En se prononçant ainsi sur la recevabilité de l’initiative référendaire, le Conseil applique à la lettre l’article 45-2 de l’ordonnance du 7 novembre 1958 portant loi organique sur le Conseil constitutionnel, en vertu duquel : « Le Conseil constitutionnel vérifie, dans le délai d’un mois à compter de la transmission de la proposition de loi : (…) 2° que son objet respecte les conditions posées aux troisième et sixième alinéas de l’article 11 de la constitution, les délais qui y sont mentionnés étant calculés à la date d’enregistrement de la saisine par le Conseil constitutionnel ».

Dans un communiqué du 16 mai 2019, le président du Conseil constitutionnel Laurent Fabius expose que cette application littérale était commandée par les termes mêmes de l’article 11 de la constitution combinés à ceux de l’article 45-2 de l’ordonnance organique : « À la date d’enregistrement de la saisine par le Conseil constitutionnel, la loi concernant l’éventuelle privatisation d’ADP n’avait – même s’il s’en fallait de peu – pas été votée, ni a fortiori promulguée. On peut être favorable ou critique envers ces dispositions, elles sont rédigées ainsi »4.

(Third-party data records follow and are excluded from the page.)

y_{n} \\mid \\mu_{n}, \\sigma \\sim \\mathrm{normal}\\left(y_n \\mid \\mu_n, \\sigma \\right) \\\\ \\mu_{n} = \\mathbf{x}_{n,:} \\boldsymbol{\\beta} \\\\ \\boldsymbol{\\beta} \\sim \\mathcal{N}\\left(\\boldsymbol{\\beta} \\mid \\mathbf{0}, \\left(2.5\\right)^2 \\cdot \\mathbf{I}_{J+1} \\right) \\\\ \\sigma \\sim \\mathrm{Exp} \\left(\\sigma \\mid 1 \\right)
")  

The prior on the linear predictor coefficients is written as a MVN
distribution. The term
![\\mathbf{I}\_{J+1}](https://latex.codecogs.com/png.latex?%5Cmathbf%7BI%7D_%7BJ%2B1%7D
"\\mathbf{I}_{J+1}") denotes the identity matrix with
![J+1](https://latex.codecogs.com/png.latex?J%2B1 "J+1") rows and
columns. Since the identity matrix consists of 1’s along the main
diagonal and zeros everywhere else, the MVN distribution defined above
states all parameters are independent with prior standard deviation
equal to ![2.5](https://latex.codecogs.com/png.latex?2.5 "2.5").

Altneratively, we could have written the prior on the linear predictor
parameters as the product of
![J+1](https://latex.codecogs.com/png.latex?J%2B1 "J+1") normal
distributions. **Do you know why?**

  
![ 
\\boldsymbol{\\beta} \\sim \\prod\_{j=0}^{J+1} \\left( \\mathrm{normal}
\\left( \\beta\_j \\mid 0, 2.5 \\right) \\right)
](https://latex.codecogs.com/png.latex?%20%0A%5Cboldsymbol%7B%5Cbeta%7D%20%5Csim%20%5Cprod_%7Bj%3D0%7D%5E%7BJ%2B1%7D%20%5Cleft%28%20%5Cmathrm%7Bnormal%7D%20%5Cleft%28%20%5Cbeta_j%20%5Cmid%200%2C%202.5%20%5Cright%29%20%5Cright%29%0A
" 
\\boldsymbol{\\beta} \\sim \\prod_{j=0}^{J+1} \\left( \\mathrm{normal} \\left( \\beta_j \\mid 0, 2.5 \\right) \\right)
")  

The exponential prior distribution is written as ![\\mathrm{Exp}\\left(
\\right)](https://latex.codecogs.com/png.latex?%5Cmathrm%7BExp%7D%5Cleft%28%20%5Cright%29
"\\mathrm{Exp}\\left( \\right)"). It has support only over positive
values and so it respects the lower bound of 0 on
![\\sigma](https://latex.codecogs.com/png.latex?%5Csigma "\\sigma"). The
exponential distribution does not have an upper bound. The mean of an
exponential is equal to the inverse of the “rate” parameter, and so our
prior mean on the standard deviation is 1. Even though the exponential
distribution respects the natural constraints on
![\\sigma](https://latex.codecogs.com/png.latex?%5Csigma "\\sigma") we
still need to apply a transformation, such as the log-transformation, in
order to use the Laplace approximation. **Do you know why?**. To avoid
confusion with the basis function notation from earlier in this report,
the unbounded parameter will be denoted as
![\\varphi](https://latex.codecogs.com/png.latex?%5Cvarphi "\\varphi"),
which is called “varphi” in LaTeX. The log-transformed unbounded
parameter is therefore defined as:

N’appartient-il pas cependant à une instance comme le Conseil constitutionnel, sans s’ériger pour autant en arbitre des élégances politiques, de faire prévaloir l’esprit des textes sur leur lettre lorsque se trouvent en cause la volonté du constituant et le bon fonctionnement des institutions ?

Le dépôt de la PPL le 10 avril 2019, soit la veille de l’adoption définitive de la loi Pacte, méconnaît l’intention, inspirant les travaux préparatoires de 2008, d’interdire que l’initiative référendaire devienne un instrument d’obstruction.

Le rapporteur du projet de loi constitutionnelle devant le Sénat n’avait-il pas présenté le délai d’un an pendant lequel un RIP ne pouvait remettre en cause une loi comme destiné à « éviter que la procédure puisse permettre à un groupe parlementaire d’essayer de remettre en cause immédiatement, par la voie référendaire, un texte qu’il aurait combattu lors des débats parlementaires, mais qui aurait été adopté définitivement par le Parlement »5 ?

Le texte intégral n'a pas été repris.